Look through the material and tally each line bearing the word "packages". Give only the total.
* * * * * * *
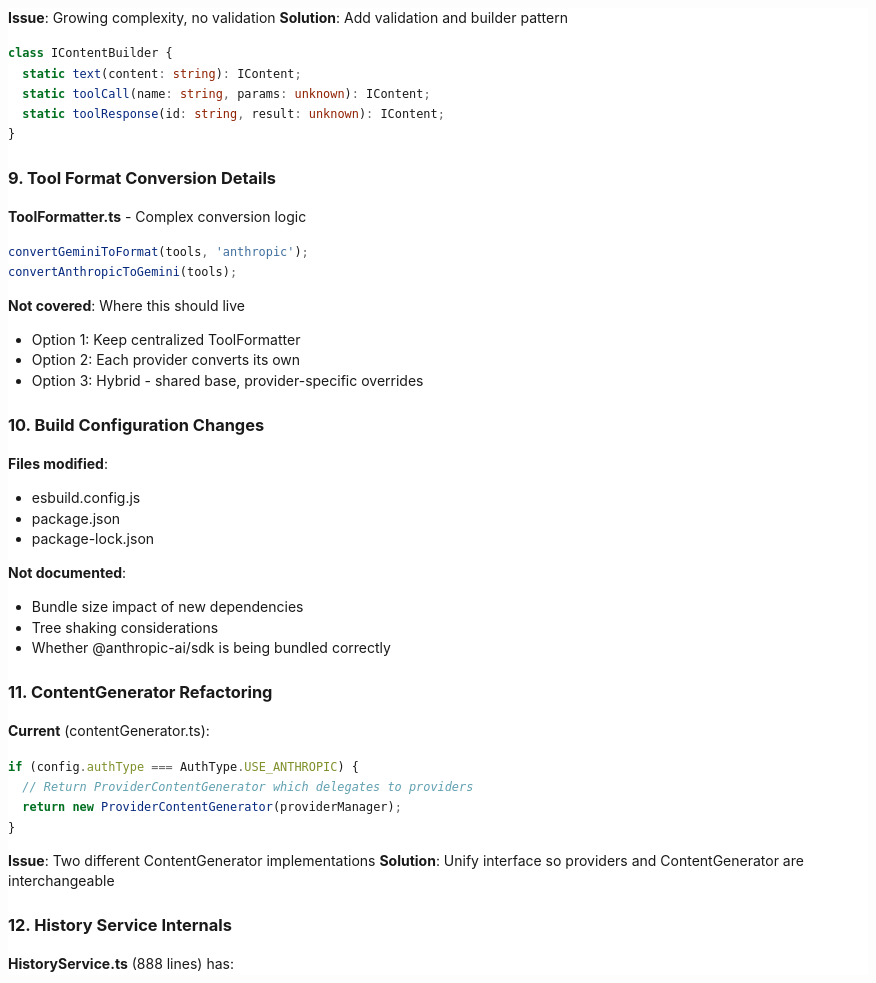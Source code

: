 **Issue**: Growing complexity, no validation
**Solution**: Add validation and builder pattern

```typescript
class IContentBuilder {
  static text(content: string): IContent;
  static toolCall(name: string, params: unknown): IContent;
  static toolResponse(id: string, result: unknown): IContent;
}
```

### 9. Tool Format Conversion Details

**ToolFormatter.ts** - Complex conversion logic

```typescript
convertGeminiToFormat(tools, 'anthropic');
convertAnthropicToGemini(tools);
```

**Not covered**: Where this should live

- Option 1: Keep centralized ToolFormatter
- Option 2: Each provider converts its own
- Option 3: Hybrid - shared base, provider-specific overrides

### 10. Build Configuration Changes

**Files modified**:

- esbuild.config.js
- package.json
- package-lock.json

**Not documented**:

- Bundle size impact of new dependencies
- Tree shaking considerations
- Whether @anthropic-ai/sdk is being bundled correctly

### 11. ContentGenerator Refactoring

**Current** (contentGenerator.ts):

```typescript
if (config.authType === AuthType.USE_ANTHROPIC) {
  // Return ProviderContentGenerator which delegates to providers
  return new ProviderContentGenerator(providerManager);
}
```

**Issue**: Two different ContentGenerator implementations
**Solution**: Unify interface so providers and ContentGenerator are interchangeable

### 12. History Service Internals

**HistoryService.ts** (888 lines) has:
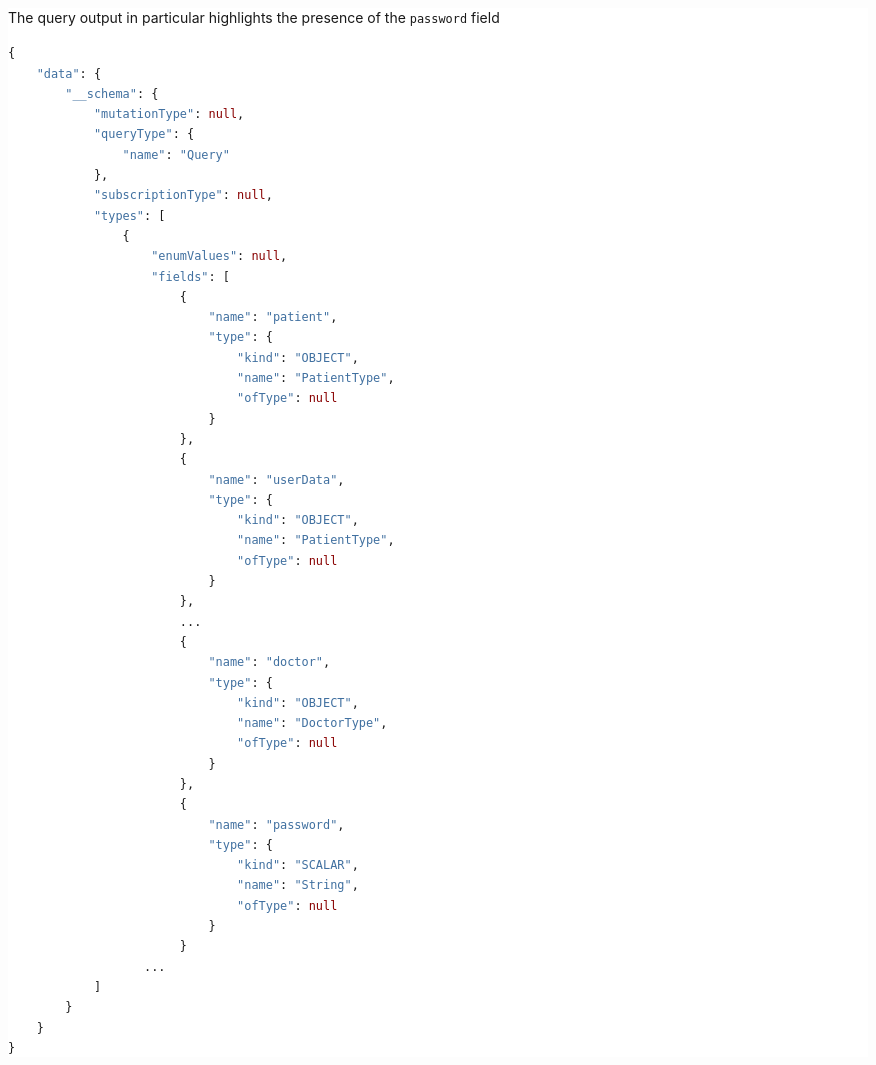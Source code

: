 
The query output in particular highlights the presence of the `password` field

```graphql
{
    "data": {
        "__schema": {
            "mutationType": null,
            "queryType": {
                "name": "Query"
            },
            "subscriptionType": null,
            "types": [
                {
                    "enumValues": null,
                    "fields": [
                        {
                            "name": "patient",
                            "type": {
                                "kind": "OBJECT",
                                "name": "PatientType",
                                "ofType": null
                            }
                        },
                        {
                            "name": "userData",
                            "type": {
                                "kind": "OBJECT",
                                "name": "PatientType",
                                "ofType": null
                            }
                        },
                        ...
                        {
                            "name": "doctor",
                            "type": {
                                "kind": "OBJECT",
                                "name": "DoctorType",
                                "ofType": null
                            }
                        },
                        {
                            "name": "password",
                            "type": {
                                "kind": "SCALAR",
                                "name": "String",
                                "ofType": null
                            }
                        }
                   ...
            ]
        }
    }
}
```
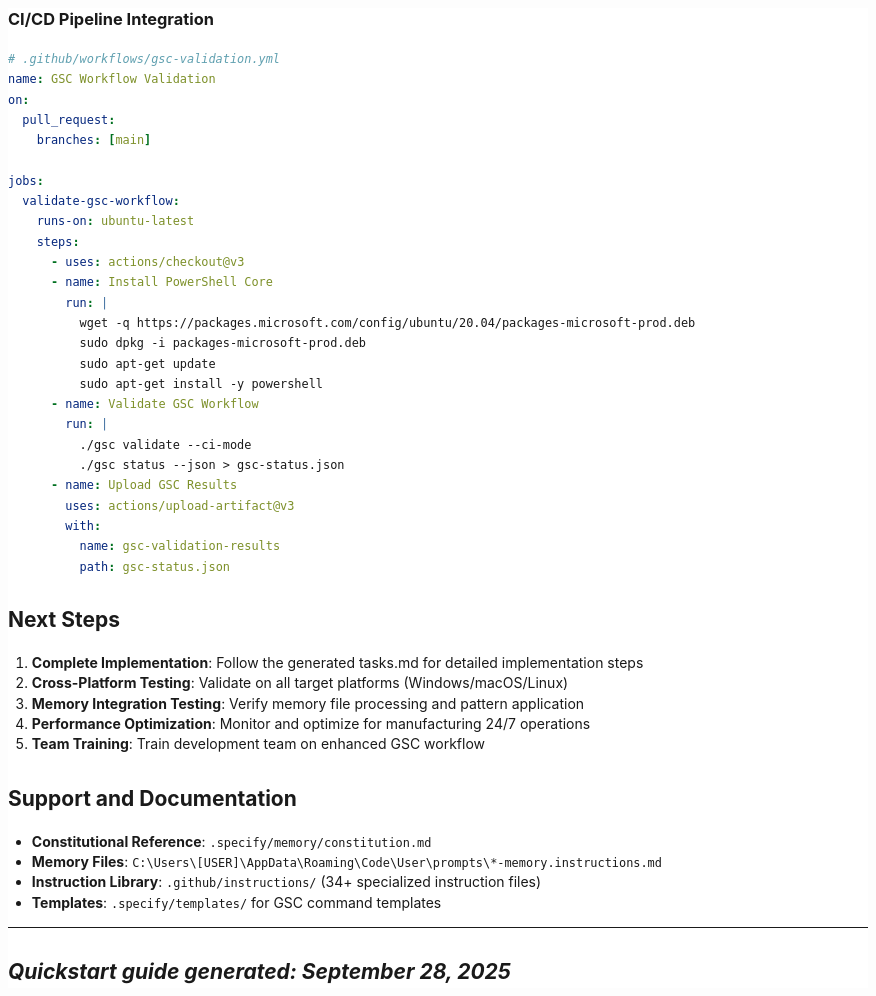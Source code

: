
 ```json
```

### CI/CD Pipeline Integration

```yaml
# .github/workflows/gsc-validation.yml
name: GSC Workflow Validation
on:
  pull_request:
    branches: [main]

jobs:
  validate-gsc-workflow:
    runs-on: ubuntu-latest
    steps:
      - uses: actions/checkout@v3
      - name: Install PowerShell Core
        run: |
          wget -q https://packages.microsoft.com/config/ubuntu/20.04/packages-microsoft-prod.deb
          sudo dpkg -i packages-microsoft-prod.deb
          sudo apt-get update
          sudo apt-get install -y powershell
      - name: Validate GSC Workflow
        run: |
          ./gsc validate --ci-mode
          ./gsc status --json > gsc-status.json
      - name: Upload GSC Results
        uses: actions/upload-artifact@v3
        with:
          name: gsc-validation-results
          path: gsc-status.json
```

## Next Steps

1. **Complete Implementation**: Follow the generated tasks.md for detailed implementation steps
2. **Cross-Platform Testing**: Validate on all target platforms (Windows/macOS/Linux)
3. **Memory Integration Testing**: Verify memory file processing and pattern application
4. **Performance Optimization**: Monitor and optimize for manufacturing 24/7 operations
5. **Team Training**: Train development team on enhanced GSC workflow

## Support and Documentation

- **Constitutional Reference**: `.specify/memory/constitution.md`
- **Memory Files**: `C:\Users\[USER]\AppData\Roaming\Code\User\prompts\*-memory.instructions.md`
- **Instruction Library**: `.github/instructions/` (34+ specialized instruction files)
- **Templates**: `.specify/templates/` for GSC command templates

---

## *Quickstart guide generated: September 28, 2025*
* * * * * * *
OUTPUT » 2